Exercise prompt
Copy the first line of the entries below and every line after it through the line containing "First, we present". Do not include pictures.

Top of Records provided

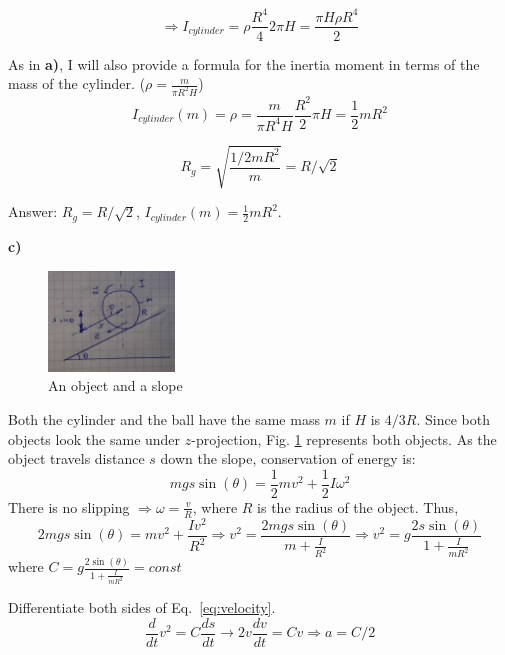 \documentclass{article}
\begin{document}
\begin{equation*}
  \Rightarrow I_{cylinder} = \rho \frac{R^4}{4} 2\pi H = \frac{\pi H\rho R^4}{2}
\end{equation*}

As in \textbf{a)}, I will also provide a formula for the inertia moment in terms of the mass of the cylinder. ($\rho = \frac{m}{\pi R^2 H}$)
\begin{equation*}
  I_{cylinder}(m) = \rho = \frac{m}{\pi R^4 H} \frac{R^2}{2} \pi H = \frac{1}{2} mR^2
\end{equation*}

\begin{equation*}
  R_g = \sqrt{\frac{1/2mR^2}{m}} = R/\sqrt{2}
\end{equation*}
  
Answer: $R_g = R/\sqrt{2}$, $I_{cylinder}(m) = \frac{1}{2} mR^2$.

\textbf{c)}
\begin{figure}[H]
  \centering
  \includegraphics[width=0.3\textwidth]{calculus/W5/img/2c}
  \caption{An object and a slope}
  \label{fig:slope}
\end{figure}

Both the cylinder and the ball have the same mass $m$ if $H$ is $4/3R$. Since both objects look the same under $z$-projection, Fig. \ref{fig:slope} represents both objects. As the object travels distance $s$ down the slope, conservation of energy is:
\begin{equation*}
  mgs \sin(\theta) = \frac{1}{2}mv^2 + \frac{1}{2}I\omega^2
\end{equation*}
There is no slipping $\Rightarrow \omega = \frac{v}{R}$, where $R$ is the radius of the object. Thus,
\begin{equation} \label{eq:velocity}
  2mg s \sin(\theta) = mv^2 + \frac{Iv^2}{R^2} \Rightarrow v^2 = \frac{2mgs \sin(\theta)}{m + \frac{I}{R^2}} \Rightarrow v^2 = g\frac{2s\sin(\theta)}{1 + \frac{I}{mR^2}} 
\end{equation}
where $C =g\frac{2\sin(\theta)}{1 + \frac{I}{mR^2}} = const$

Differentiate both sides of Eq.~\eqref{eq:velocity}.
\begin{equation*}
  \frac{d}{dt} v^2 = C \frac{ds}{dt} \rightarrow 2v \frac{dv}{dt} = Cv \Rightarrow a = C/2
\end{equation*}
\end{document}
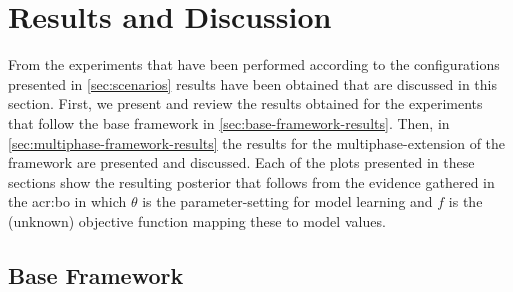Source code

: %
%
%

\section{Results and Discussion}
\label{sec:results}

From the experiments that have been performed according to the configurations presented in \autoref{sec:scenarios} results have been obtained that are discussed in this section.
First, we present and review the results obtained for the experiments that follow the base framework in \autoref{sec:base-framework-results}.
Then, in \autoref{sec:multiphase-framework-results} the results for the multiphase-extension of the framework are presented and discussed. Each of the plots presented in these sections show the resulting posterior that follows from the evidence gathered in the \acrshort{acr:bo} in which $\theta$ is the parameter-setting for model learning and $f$ is the (unknown) objective function mapping these to model values.

\subsection{Base Framework}
\label{sec:base-framework-results}

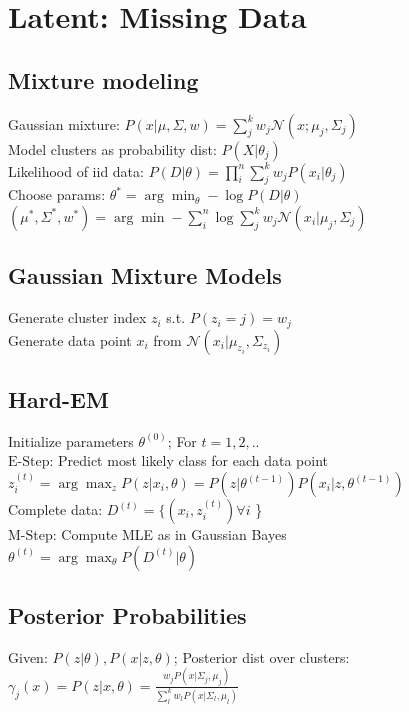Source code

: \section*{\normalsize{Latent: Missing Data}}
\subsection*{Mixture modeling}
Gaussian mixture: $P(x|\mu,\Sigma,w)=\sum_j^k w_j\mathcal{N}(x;\mu_j,\Sigma_j)$\\
Model clusters as probability dist: $P(X|\theta_j) $\\
Likelihood of iid data: $P(D|\theta)=\prod_i^n\sum_j^kw_j P(x_i|\theta_j)$\\
Choose params: $\theta^*=\arg\min_\theta -\log P(D|\theta)$\\
$(\mu^*,\Sigma^*,w^*)=\arg\min - \sum_i^n\log\sum_j^kw_j\mathcal{N}(x_i|\mu_j,\Sigma_j)$

\subsection*{Gaussian Mixture Models}
Generate cluster index $z_i$ s.t. $P(z_i=j)=w_j$\\
Generate data point $x_i$ from $\mathcal{N}(x_i|\mu_{z_i},\Sigma_{z_i})$

\subsection*{Hard-EM}
Initialize parameters $\theta^{(0)}$;  For $t=1,2,..$\\
$\text{E-Step}$: Predict most likely class for each data point\\
$z_i^{(t)}=\arg\max_z P(z|x_i,\theta)=P(z|\theta^{(t-1)})P(x_i|z,\theta^{(t-1)})$\\
Complete data: $D^{(t)}=\{(x_i,z_i^{(t)}) \forall i$ \}\\
$\text{M-Step}$: Compute MLE as in Gaussian Bayes\\
$\theta^{(t)}=\arg\max_\theta P(D^{(t)}|\theta)$
\subsection*{Posterior Probabilities}
Given: $P(z|\theta), P(x|z,\theta)$; Posterior dist over clusters:\\
$\gamma_j(x)=P(z|x,\theta)=\frac{w_jP(x|\Sigma_j,\mu_j)}{\sum_l^k w_l P(x|\Sigma_l,\mu_l)}$
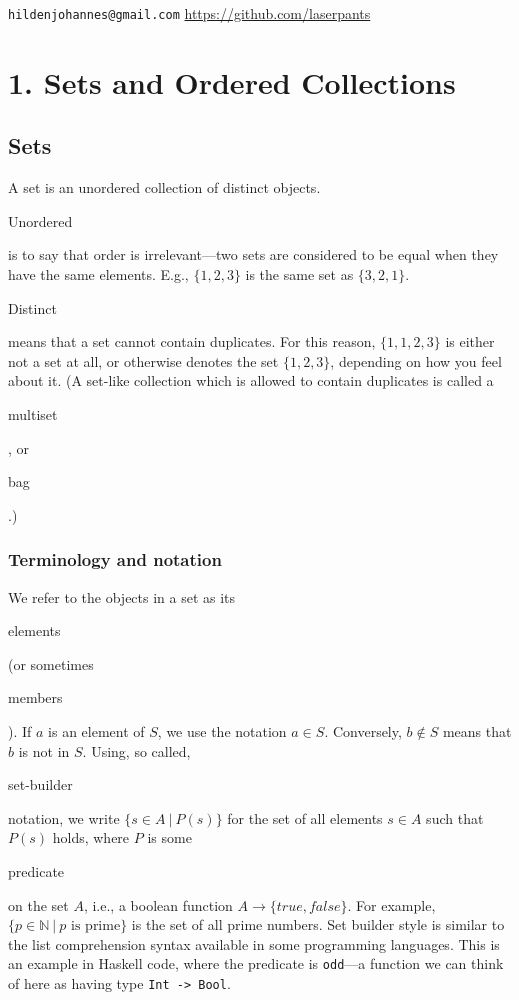 \documentclass[11pt]{article}
\theoremstyle{plain}
\theoremstyle{definition}
\begin{document}
 
\noindent \verb|hildenjohannes@gmail.com| \hfill \url{https://github.com/laserpants} 

\section*{1. Sets and Ordered Collections}

\subsection*{Sets}

A set is an unordered collection of distinct objects. \begin{em}Unordered\end{em} is to say that order is irrelevant---two sets are considered to be equal when they have the same elements. E.g., $ \{ 1, 2, 3 \} $ is the same set as $ \{ 3, 2, 1 \} $. \begin{em}Distinct\end{em} means that a set cannot contain duplicates. For this reason, $ \{ 1, 1, 2, 3 \} $ is either not a set at all, or otherwise denotes the set $ \{ 1, 2, 3 \} $, depending on how you feel about it. (A set-like collection which is allowed to contain duplicates is called a \begin{em}multiset\end{em}, or \begin{em}bag\end{em}.) 

\subsubsection*{Terminology and notation}

We refer to the objects in a set as its \begin{em}elements\end{em} (or sometimes \begin{em}members\end{em}). If $ a $ is an element of $ S $, we use the notation $ a \in S $. Conversely, $ b \notin S $ means that $ b $ is not in $ S $. Using, so called, \begin{em}set-builder\end{em} notation, we write $ \{ s \in A \ | \ P(s) \} $ for the set of all elements $ s \in A $ such that $ P(s) $ holds, where $ P $ is some \begin{em}predicate\end{em} on the set $ A $, i.e., a boolean function $ A \rightarrow \{ true, false \} $. For example, $ \{ p \in \mathbb{N} \ | \ p \text{ is prime} \} $ is the set of all prime numbers. Set builder style is similar to the list comprehension syntax available in some programming languages. This is an example in Haskell code, where the predicate is \verb|odd|---a function we can think of here as having type \verb|Int -> Bool|.
\end{document}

Bottom of Records provided

The completed task
 \documentclass{article}
\begin{document}
\begin{equation*}
  \Rightarrow I_{cylinder} = \rho \frac{R^4}{4} 2\pi H = \frac{\pi H\rho R^4}{2}
\end{equation*}

As in \textbf{a)}, I will also provide a formula for the inertia moment in terms of the mass of the cylinder. ($\rho = \frac{m}{\pi R^2 H}$)
\begin{equation*}
  I_{cylinder}(m) = \rho = \frac{m}{\pi R^4 H} \frac{R^2}{2} \pi H = \frac{1}{2} mR^2
\end{equation*}

\begin{equation*}
  R_g = \sqrt{\frac{1/2mR^2}{m}} = R/\sqrt{2}
\end{equation*}
  
Answer: $R_g = R/\sqrt{2}$, $I_{cylinder}(m) = \frac{1}{2} mR^2$.

\textbf{c)}
\begin{figure}[H]
  \centering
  \includegraphics[width=0.3\textwidth]{calculus/W5/img/2c}
  \caption{An object and a slope}
  \label{fig:slope}
\end{figure}

Both the cylinder and the ball have the same mass $m$ if $H$ is $4/3R$. Since both objects look the same under $z$-projection, Fig. \ref{fig:slope} represents both objects. As the object travels distance $s$ down the slope, conservation of energy is:
\begin{equation*}
  mgs \sin(\theta) = \frac{1}{2}mv^2 + \frac{1}{2}I\omega^2
\end{equation*}
There is no slipping $\Rightarrow \omega = \frac{v}{R}$, where $R$ is the radius of the object. Thus,
\begin{equation} \label{eq:velocity}
  2mg s \sin(\theta) = mv^2 + \frac{Iv^2}{R^2} \Rightarrow v^2 = \frac{2mgs \sin(\theta)}{m + \frac{I}{R^2}} \Rightarrow v^2 = g\frac{2s\sin(\theta)}{1 + \frac{I}{mR^2}} 
\end{equation}
where $C =g\frac{2\sin(\theta)}{1 + \frac{I}{mR^2}} = const$

Differentiate both sides of Eq.~\eqref{eq:velocity}.
\begin{equation*}
  \frac{d}{dt} v^2 = C \frac{ds}{dt} \rightarrow 2v \frac{dv}{dt} = Cv \Rightarrow a = C/2
\end{equation*}
\end{document}
Source code

: %
%
%

\section{Results and Discussion}
\label{sec:results}

From the experiments that have been performed according to the configurations presented in \autoref{sec:scenarios} results have been obtained that are discussed in this section.
First, we present and review the results obtained for the experiments that follow the base framework in \autoref{sec:base-framework-results}.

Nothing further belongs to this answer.